▶ Requirement: Both the line with "--- indeed, even" and the line with "The map $p\mapsto" in the records below must appear in the output, along with every line between them, exactly and with nothing added.

▶ Stored data:
%%

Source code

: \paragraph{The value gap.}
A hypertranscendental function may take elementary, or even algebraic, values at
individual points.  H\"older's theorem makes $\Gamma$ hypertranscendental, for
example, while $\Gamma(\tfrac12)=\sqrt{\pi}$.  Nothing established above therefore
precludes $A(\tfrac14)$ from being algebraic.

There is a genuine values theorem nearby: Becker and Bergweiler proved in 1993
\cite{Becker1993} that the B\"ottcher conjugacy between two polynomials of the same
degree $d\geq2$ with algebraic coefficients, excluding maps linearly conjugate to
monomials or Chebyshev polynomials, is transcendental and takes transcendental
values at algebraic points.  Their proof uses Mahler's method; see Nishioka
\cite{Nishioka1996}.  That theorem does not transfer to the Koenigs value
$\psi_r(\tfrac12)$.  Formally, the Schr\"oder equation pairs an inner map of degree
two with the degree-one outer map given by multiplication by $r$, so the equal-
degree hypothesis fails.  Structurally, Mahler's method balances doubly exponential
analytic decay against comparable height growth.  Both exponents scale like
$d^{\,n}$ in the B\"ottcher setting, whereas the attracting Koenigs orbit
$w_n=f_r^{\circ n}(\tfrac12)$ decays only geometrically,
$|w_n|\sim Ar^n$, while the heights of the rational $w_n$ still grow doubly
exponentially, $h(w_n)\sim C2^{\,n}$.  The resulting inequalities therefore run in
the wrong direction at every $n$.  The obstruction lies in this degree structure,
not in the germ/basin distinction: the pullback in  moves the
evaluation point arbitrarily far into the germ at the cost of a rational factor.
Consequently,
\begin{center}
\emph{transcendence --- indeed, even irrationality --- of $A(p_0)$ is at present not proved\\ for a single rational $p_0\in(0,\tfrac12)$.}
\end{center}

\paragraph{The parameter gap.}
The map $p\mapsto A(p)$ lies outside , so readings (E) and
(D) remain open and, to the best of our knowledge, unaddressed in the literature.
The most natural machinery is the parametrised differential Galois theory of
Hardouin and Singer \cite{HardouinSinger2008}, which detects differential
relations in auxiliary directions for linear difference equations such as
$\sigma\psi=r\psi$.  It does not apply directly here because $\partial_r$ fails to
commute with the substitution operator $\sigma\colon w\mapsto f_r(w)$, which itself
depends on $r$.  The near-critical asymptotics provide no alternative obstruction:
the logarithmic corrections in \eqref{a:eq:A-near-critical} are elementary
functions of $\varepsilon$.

%%

▶ Response:
\emph{transcendence --- indeed, even irrationality --- of $A(p_0)$ is at present not proved\\ for a single rational $p_0\in(0,\tfrac12)$.}
\end{center}

\paragraph{The parameter gap.}
The map $p\mapsto A(p)$ lies outside , so readings (E) and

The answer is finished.